--- START ---

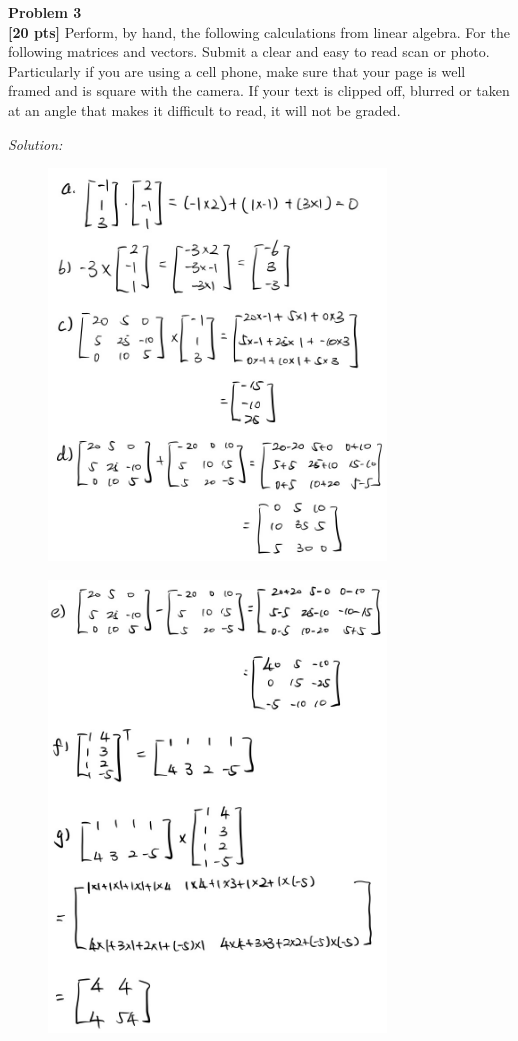 \documentclass{article}
\newenvironment{problem}[2][Problem]
    { \begin{mdframed}[backgroundcolor=gray!20] \textbf{#1 #2} \\}
    {  \end{mdframed}}
\newenvironment{solution}
    {\textit{Solution:}}
    {}
\begin{document}
\newpage
\begin{problem}{3}
\textbf{[20 pts]}
Perform, by hand, the following calculations from linear algebra. For the following matrices and vectors. Submit a clear and easy to read scan or photo. Particularly if you are using a cell phone, make sure that your page is well framed and is square with the camera. If your text is clipped off, blurred or taken at an angle that makes it difficult to read, it will not be graded.
\end{problem}
\begin{solution}
	\begin{figure}[h]
		\centering
		\includegraphics[width=0.8\textwidth]{p3_a.jpg}
	\end{figure}
\newpage
	\begin{figure}[h]
		\centering
		\includegraphics[width=0.8\textwidth]{p3_b.jpg}

\end{figure}
\end{solution}
\end{document}
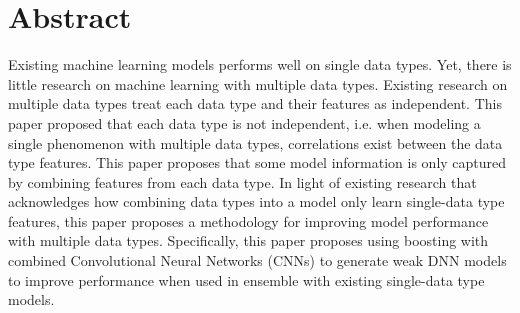 
\section{Abstract}

Existing machine learning models performs well on single data types.  Yet, there is little research on machine learning with multiple data types.  Existing research on multiple data types treat each data type and their features as independent.  This paper proposed that each data type is not independent, i.e. when modeling a single phenomenon with multiple data types, correlations exist between the data type features. This paper proposes that some model information is only captured by combining features from each data type.  In light of existing research that acknowledges how combining data types into a model only learn single-data type features, this paper proposes a methodology for improving model performance with multiple data types.  Specifically, this paper proposes using boosting with combined Convolutional Neural Networks (CNNs) to generate weak DNN models to improve performance when used in ensemble with existing single-data type models.












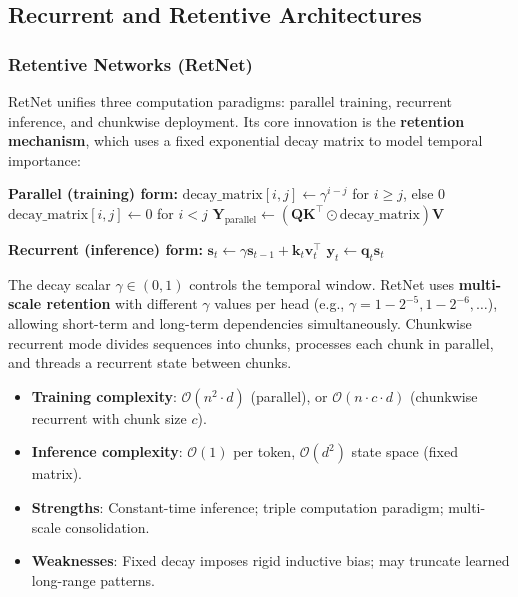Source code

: \documentclass[11pt,a4paper]{article}
\begin{document}
\subsection{Recurrent and Retentive Architectures}

\subsubsection{Retentive Networks (RetNet)}
RetNet \citep{sun_retentive_2023} unifies three computation paradigms: parallel training, recurrent inference, and chunkwise deployment. Its core innovation is the \textbf{retention mechanism}, which uses a fixed exponential decay matrix to model temporal importance:

\begin{algorithmic}[1]
\State \textbf{Parallel (training) form:}
\State $\text{decay\_matrix}[i,j] \gets \gamma^{i-j}$ for $i \geq j$, else $0$ 
\State $\text{decay\_matrix}[i,j] \gets 0$ for $i < j$ 
\State $\mathbf{Y}_{\text{parallel}} \gets (\mathbf{Q}\mathbf{K}^\top \odot \text{decay\_matrix}) \mathbf{V}$ 
\end{algorithmic}

\begin{algorithmic}[1]
\State \textbf{Recurrent (inference) form:}
    \State $\mathbf{s}_t \gets \gamma \mathbf{s}_{t-1} + \mathbf{k}_t \mathbf{v}_t^\top$ 
    \State $\mathbf{y}_t \gets \mathbf{q}_t \mathbf{s}_t$ 
\EndFor
\end{algorithmic}

The decay scalar $\gamma \in (0,1)$ controls the temporal window. RetNet uses \textbf{multi-scale retention} with different $\gamma$ values per head (e.g., $\gamma = 1 - 2^{-5}, 1 - 2^{-6}, \ldots$), allowing short-term and long-term dependencies simultaneously. Chunkwise recurrent mode divides sequences into chunks, processes each chunk in parallel, and threads a recurrent state between chunks.

\begin{itemize}[leftmargin=*]
    \item \textbf{Training complexity}: $\mathcal{O}(n^2 \cdot d)$ (parallel), or $\mathcal{O}(n \cdot c \cdot d)$ (chunkwise recurrent with chunk size $c$).
    \item \textbf{Inference complexity}: $\mathcal{O}(1)$ per token, $\mathcal{O}(d^2)$ state space (fixed matrix).
    \item \textbf{Strengths}: Constant-time inference; triple computation paradigm; multi-scale consolidation.
    \item \textbf{Weaknesses}: Fixed decay imposes rigid inductive bias; may truncate learned long-range patterns.
\end{itemize}
\end{document}
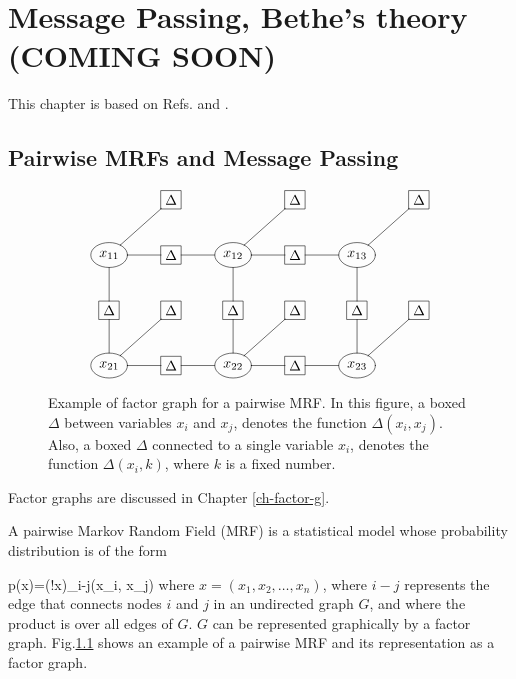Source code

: \chapter{Message Passing, Bethe's theory
(COMING SOON)}
\label{ch-mpass-bethe}

\newcommand{\ttheta}[0]{\TIL{\theta}}
\newcommand{\tP}[0]{\TIL{p}}

This chapter is based
on Refs. \cite{WainJordan}
and \cite{yedidia}.

\section{Pairwise MRFs and Message Passing}





\begin{figure}[h!]
$$\xymatrix{
&*+[F]{\Delta}
&
&*+[F]{\Delta}
&
&*+[F]{\Delta}
\\
*++[o][F]{x_{11}}
\ar@{-}[d]\ar@{-}[r]\ar@{-}[ru]
&*+[F]{\Delta}\ar@{-}[r]
&*++[o][F]{x_{12}}\ar@{-}[d]\ar@{-}[r]
\ar@{-}[ru]
&*+[F]{\Delta}\ar@{-}[r]
&*++[o][F]{x_{13}}\ar@{-}[d]
\ar@{-}[ru]
\\
*+[F]{\Delta}\ar@{-}[d]
&*+[F]{\Delta}
&*+[F]{\Delta}\ar@{-}[d]
&*+[F]{\Delta}
&*+[F]{\Delta}\ar@{-}[d]
&*+[F]{\Delta}
\\
*++[o][F]{x_{21}}\ar@{-}[r]\ar@{-}[ru]
&*+[F]{\Delta}\ar@{-}[r]
&*++[o][F]{x_{22}}\ar@{-}[r]\ar@{-}[ru]
&*+[F]{\Delta}\ar@{-}[r]
&*++[o][F]{x_{23}}\ar@{-}[ru]
}$$
\caption{Example
of factor graph
for a pairwise MRF.
In this figure,
a boxed $\Delta$
between variables $x_i$
and $x_j$,
denotes the function
$\Delta(x_i, x_j)$.
Also, a boxed
$\Delta$
connected to a
single variable $x_i$,
denotes the function
$\Delta(x_i, k)$,
where $k$
is a fixed number.
}
\label{fig-paiwise-mrf}
\end{figure}

Factor graphs
are discussed in Chapter \ref{ch-factor-g}.

A pairwise
Markov Random Field (MRF)
is a statistical model 
whose probability
distribution
is of the form

\beq
p(x)=\caln(!x)\prod_{i-j}\Delta(x_i, x_j)
\label{eq-pairwise-fg}
\eeq
where $x=(x_1, x_2,
\ldots, x_n )$,
where $i-j$
represents the edge
that connects
nodes $i$ and $j$
in an undirected graph $G$,
and where  the product 
is over all edges of $G$.
$G$ can be represented
graphically
by a factor graph.
Fig.\ref{fig-paiwise-mrf}
shows an example
of a pairwise
MRF
and its
representation as a
factor graph.

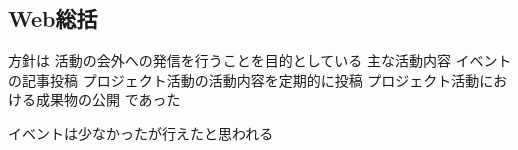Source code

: \subsection*{Web総括}

方針は
    活動の会外への発信を行うことを目的としている
    主な活動内容
    イベントの記事投稿
    プロジェクト活動の活動内容を定期的に投稿
    プロジェクト活動における成果物の公開
であった

イベントは少なかったが行えたと思われる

--- END ---

Pictures in the records above are left out; print everything else exactly as written.

## Final answer
 \documentclass{article}
\newenvironment{problem}[2][Problem]
    { \begin{mdframed}[backgroundcolor=gray!20] \textbf{#1 #2} \\}
    {  \end{mdframed}}
\newenvironment{solution}
    {\textit{Solution:}}
    {}
\begin{document}
\newpage
\begin{problem}{3}
\textbf{[20 pts]}
Perform, by hand, the following calculations from linear algebra. For the following matrices and vectors. Submit a clear and easy to read scan or photo. Particularly if you are using a cell phone, make sure that your page is well framed and is square with the camera. If your text is clipped off, blurred or taken at an angle that makes it difficult to read, it will not be graded.
\end{problem}
\begin{solution}
	\begin{figure}[h]
		\centering
		\includegraphics[width=0.8\textwidth]{p3_a.jpg}
	\end{figure}
\newpage
	\begin{figure}[h]
		\centering
		\includegraphics[width=0.8\textwidth]{p3_b.jpg}

\end{figure}
\end{solution}
\end{document}
\section{Abstract}

Existing machine learning models performs well on single data types.  Yet, there is little research on machine learning with multiple data types.  Existing research on multiple data types treat each data type and their features as independent.  This paper proposed that each data type is not independent, i.e. when modeling a single phenomenon with multiple data types, correlations exist between the data type features. This paper proposes that some model information is only captured by combining features from each data type.  In light of existing research that acknowledges how combining data types into a model only learn single-data type features, this paper proposes a methodology for improving model performance with multiple data types.  Specifically, this paper proposes using boosting with combined Convolutional Neural Networks (CNNs) to generate weak DNN models to improve performance when used in ensemble with existing single-data type models.












Source code

: \documentclass[11pt,a4paper]{article}
\begin{document}
\subsection{Recurrent and Retentive Architectures}

\subsubsection{Retentive Networks (RetNet)}
RetNet \citep{sun_retentive_2023} unifies three computation paradigms: parallel training, recurrent inference, and chunkwise deployment. Its core innovation is the \textbf{retention mechanism}, which uses a fixed exponential decay matrix to model temporal importance:

\begin{algorithmic}[1]
\State \textbf{Parallel (training) form:}
\State $\text{decay\_matrix}[i,j] \gets \gamma^{i-j}$ for $i \geq j$, else $0$ 
\State $\text{decay\_matrix}[i,j] \gets 0$ for $i < j$ 
\State $\mathbf{Y}_{\text{parallel}} \gets (\mathbf{Q}\mathbf{K}^\top \odot \text{decay\_matrix}) \mathbf{V}$ 
\end{algorithmic}

\begin{algorithmic}[1]
\State \textbf{Recurrent (inference) form:}
    \State $\mathbf{s}_t \gets \gamma \mathbf{s}_{t-1} + \mathbf{k}_t \mathbf{v}_t^\top$ 
    \State $\mathbf{y}_t \gets \mathbf{q}_t \mathbf{s}_t$ 
\EndFor
\end{algorithmic}

The decay scalar $\gamma \in (0,1)$ controls the temporal window. RetNet uses \textbf{multi-scale retention} with different $\gamma$ values per head (e.g., $\gamma = 1 - 2^{-5}, 1 - 2^{-6}, \ldots$), allowing short-term and long-term dependencies simultaneously. Chunkwise recurrent mode divides sequences into chunks, processes each chunk in parallel, and threads a recurrent state between chunks.

\begin{itemize}[leftmargin=*]
    \item \textbf{Training complexity}: $\mathcal{O}(n^2 \cdot d)$ (parallel), or $\mathcal{O}(n \cdot c \cdot d)$ (chunkwise recurrent with chunk size $c$).
    \item \textbf{Inference complexity}: $\mathcal{O}(1)$ per token, $\mathcal{O}(d^2)$ state space (fixed matrix).
    \item \textbf{Strengths}: Constant-time inference; triple computation paradigm; multi-scale consolidation.
    \item \textbf{Weaknesses}: Fixed decay imposes rigid inductive bias; may truncate learned long-range patterns.
\end{itemize}
\end{document}
Source code

: \chapter{Message Passing, Bethe's theory
(COMING SOON)}
\label{ch-mpass-bethe}

\newcommand{\ttheta}[0]{\TIL{\theta}}
\newcommand{\tP}[0]{\TIL{p}}

This chapter is based
on Refs. \cite{WainJordan}
and \cite{yedidia}.

\section{Pairwise MRFs and Message Passing}





\begin{figure}[h!]
$$\xymatrix{
&*+[F]{\Delta}
&
&*+[F]{\Delta}
&
&*+[F]{\Delta}
\\
*++[o][F]{x_{11}}
\ar@{-}[d]\ar@{-}[r]\ar@{-}[ru]
&*+[F]{\Delta}\ar@{-}[r]
&*++[o][F]{x_{12}}\ar@{-}[d]\ar@{-}[r]
\ar@{-}[ru]
&*+[F]{\Delta}\ar@{-}[r]
&*++[o][F]{x_{13}}\ar@{-}[d]
\ar@{-}[ru]
\\
*+[F]{\Delta}\ar@{-}[d]
&*+[F]{\Delta}
&*+[F]{\Delta}\ar@{-}[d]
&*+[F]{\Delta}
&*+[F]{\Delta}\ar@{-}[d]
&*+[F]{\Delta}
\\
*++[o][F]{x_{21}}\ar@{-}[r]\ar@{-}[ru]
&*+[F]{\Delta}\ar@{-}[r]
&*++[o][F]{x_{22}}\ar@{-}[r]\ar@{-}[ru]
&*+[F]{\Delta}\ar@{-}[r]
&*++[o][F]{x_{23}}\ar@{-}[ru]
}$$
\caption{Example
of factor graph
for a pairwise MRF.
In this figure,
a boxed $\Delta$
between variables $x_i$
and $x_j$,
denotes the function
$\Delta(x_i, x_j)$.
Also, a boxed
$\Delta$
connected to a
single variable $x_i$,
denotes the function
$\Delta(x_i, k)$,
where $k$
is a fixed number.
}
\label{fig-paiwise-mrf}
\end{figure}

Factor graphs
are discussed in Chapter \ref{ch-factor-g}.

A pairwise
Markov Random Field (MRF)
is a statistical model 
whose probability
distribution
is of the form

\beq
p(x)=\caln(!x)\prod_{i-j}\Delta(x_i, x_j)
\label{eq-pairwise-fg}
\eeq
where $x=(x_1, x_2,
\ldots, x_n )$,
where $i-j$
represents the edge
that connects
nodes $i$ and $j$
in an undirected graph $G$,
and where  the product 
is over all edges of $G$.
$G$ can be represented
graphically
by a factor graph.
Fig.\ref{fig-paiwise-mrf}
shows an example
of a pairwise
MRF
and its
representation as a
factor graph.

Source code

: \subsection*{Web総括}

方針は
    活動の会外への発信を行うことを目的としている
    主な活動内容
    イベントの記事投稿
    プロジェクト活動の活動内容を定期的に投稿
    プロジェクト活動における成果物の公開
であった

イベントは少なかったが行えたと思われる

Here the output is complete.